Being a budget option, this particular Moultrie camera will be sacrificing slightly on some features, but at such a great price point we would be lying if we didn’t say there was a ton of value here. The resolution is 5MP with a 40-foot detection range and up to a 50-foot flash range. This means you’ll be collecting photos of critters up to 50 feet away with a resolution of 2560×1920. It can be easy to get sucked into megapixel hell and think you need a camera that boasts a massive MP feature, but the fact is this: your HD TV or computer monitor most likely has a maximum resolution of 1920×1080, which translates to 2MP. Taking photos higher than 2560×1920 isn’t necessarily a benefit unless of course, you plan on editing HD images on a computer with the images taken from your game camera.

Things We Liked

  • High-resolution 5MP camera
  • Trigger speed less than 1.5 seconds
  • The Gen2 variant of this product has a burst mode to collect more than one image in a row
  • Excellent price vs. performance ratio
  • This new variant (Gen2) has been rebuild from the ground up
  • Green color to blend with its surroundings
  • Battery life will last up to 16,000 images
  • Uses (8) AA batteries as opposed to C-cells required in older models
  • Easy to use control panels

Things We Didn’t Like

  • Has a smaller night range of up to 50 feet
  • 40 foot detection range
  • Lack of HD video recording

Stealth Cam No-Glo Trail Game Camera

So you want to have an extra set of eyes in the woods?

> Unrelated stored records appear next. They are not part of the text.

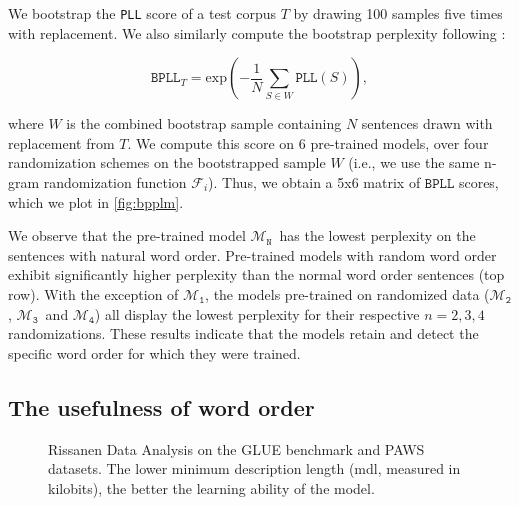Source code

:\documentclass[letterpaper, 12pt]{report}
\newcommand{\OR}{$\mathcal{M}_{\texttt{N}}$}
\newcommand{\RI}{$\mathcal{M}_{\texttt{1}}$}
\newcommand{\RII}{$\mathcal{M}_{\texttt{2}}$}
\newcommand{\RIII}{$\mathcal{M}_{\texttt{3}}$}
\newcommand{\RIV}{$\mathcal{M}_{\texttt{4}}$}
\begin{document}
We bootstrap the \texttt{PLL} score of a test corpus $T$ by drawing 100 samples five times with replacement. We also similarly compute the bootstrap perplexity  following \citeauthor{salazar2020a}:

\begin{equation}
    \texttt{BPLL}_{T} = \text{exp}( - \frac{1}{N} \sum_{S \in W} \texttt{PLL}(S)),
\end{equation}

where $W$ is the combined bootstrap sample containing $N$ sentences drawn with replacement from $T$. We compute this score on 6 pre-trained models, over four randomization schemes on the bootstrapped sample $W$ (i.e., we use the same n-gram randomization function $\mathcal{F}_i$). Thus, we obtain a 5x6 matrix of $\texttt{BPLL}$ scores, which we plot in \autoref{fig:bpplm}.

We observe that the pre-trained model \OR\ has the lowest perplexity on the sentences with natural word order. Pre-trained models with random word order exhibit significantly higher perplexity than the normal word order sentences (top row). With the exception of \RI, the models pre-trained on randomized data (\RII, \RIII\ and \RIV) all display the lowest perplexity for their respective $n=2,3,4$ randomizations. %
These results indicate that the models  retain and detect the specific word order for which they were trained.

\subsection{The usefulness of word order}
\label{sec:mlm_rda_analysis}

\begin{figure}[ht]
    \centering
    \caption{Rissanen Data Analysis \citep{perez2021} on the GLUE benchmark and PAWS datasets. The lower minimum description length (\acrshort{mdl}, measured in kilobits), the better the learning ability of the model.}
    \label{fig:mlm_rda}
\end{figure}
\end{document}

How about four extra sets? That’s right. Stealth Cam’s G42NG bundle nets you four cameras for quite literally the price of one top-shelf camera.

The G42NG is advertised as a No Glo trail camera that houses 42 “black” IR emitters on the front. These dark emitters don’t glow, and won’t tip off the local animal population that you’ve set up surveillance in their area of operations.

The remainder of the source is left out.